Customers asked if they want to opt out of emails about Father’s Day in case it triggers grief

Growing number of retailers ask customers if they want to opt out of emails about Father’s Day in case it triggers grief among the bereaved

  • More retailers are asking customers if they want to opt out of emailed reminders 
  • The trend has been welcomed by customers who find the occasions ‘too much’
  • Approach has been adopted by likes of Tesco, Boots, Waterstones and Ocado


Retailers are increasingly asking customers if they want to opt out of emails about Father’s Day, in case they trigger traumatic memories or grief among the bereaved.

The approach, pioneered by florists Bloom & Wild in 2019, has now spread to several major chains including Tesco, Boots, Waterstones and Ocado.

While the trend has been largely welcomed by customers, some dismiss it as a cynical marketing ploy to make companies appear more caring, and say the opt-out emails are just as painful to receive as the marketing messages themselves.

Bloom & Wild said the moved was prompted by messages from customers who did not wish to receive emails

But Charlotte Langley, at Bloom & Wild, said the move was prompted by customers themselves, who asked not to receive emails about Mother’s Day. ‘As a marketer, you just absolutely do not want to send people emails that would be painful for them to receive,’ she said.

She said that about 400,000 of the firm’s 2.6 million customers have opted out of at least one annual occasion, with 180,000 choosing not to receive any material about Father’s Day, which falls on June 20 this year.

But one Mumsnet user wrote before Mother’s Day in March: ‘So far, I have had 13 of these emails in two weeks.

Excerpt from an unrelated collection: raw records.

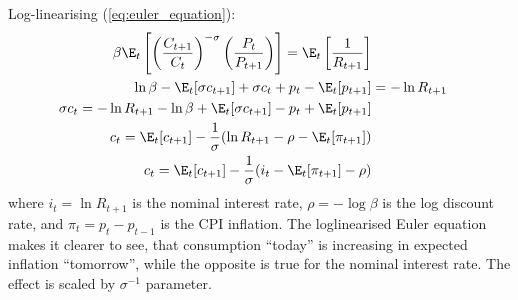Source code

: Log-linearising (\ref{eq:euler_equation}):
\begin{align}
    \beta\E_t\left[\left(\frac{C_{t+1}}{C_{t}}\right)^{-\sigma} \left(\frac{P_{t}}{ P_{t+1}}\right)\right]                = \E_t \left[ \frac{1}{R_{t+1}} \right] \nonumber \\
    \ln\beta - \E_t[\sigma c_{t+1}] + \sigma c_t + p_t - \E_t [p_{t+1}] &= -\ln R_{t+1}                                              \nonumber  \\
    \sigma c_t  = -\ln R_{t+1} - \ln \beta + \E_t[\sigma c_{t+1}] - p_t + \E_t [p_{t+1}]                                             \nonumber \\
    c_t =  \E_t[c_{t+1}] - \frac{1}{\sigma}( \ln R_{t+1} - \rho - \E_t [\pi_{t+1}]   )                                             \nonumber \\
    c_t =  \E_t[c_{t+1}] - \frac{1}{\sigma}( i_t  - \E_t [\pi_{t+1}] - \rho  )                                                            
\end{align}
where $i_t = \ln R_{t+1}$ is the nominal interest rate, $\rho = -\log \beta$ is the log discount rate, and $\pi_t = p_t - p_{t-1}$ is the CPI inflation. The loglinearised Euler equation makes it clearer to see, that consumption ``today'' is increasing in expected inflation ``tomorrow'', while the opposite is true for the nominal interest rate. The effect is scaled by $\sigma^{-1}$ parameter.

If I was grieving, the almost daily reminders could be too much… I just feel that this is being used for marketing purposes under a cloud of “look how much we care” and it is spreading.’

However, Bianca Neumann, head of bereavement at the Sue Ryder charity, said: ‘When people are grieving, they may not feel in control of how they are feeling and being given a simple choice to opt out of receiving emails can be empowering.’

Some people said the daily reminders of happy events was 'too much' for them to bear

Some people said the daily reminders of happy events was ‘too much’ for them to bear

Steve White, managing director at marketing firm Red C, added: ‘If companies don’t offer opt-outs, then not only do they run the risk of upsetting people but they are sending an irrelevant message to some of their customers.’

Conservative MP Matt Warman raised the issue in the Commons two years ago, suggesting the marketing industry introduce a voluntary code of practice, saying that if more firms followed Bloom & Wild’s example the ‘dread’ around such occasions ‘might be mitigated’.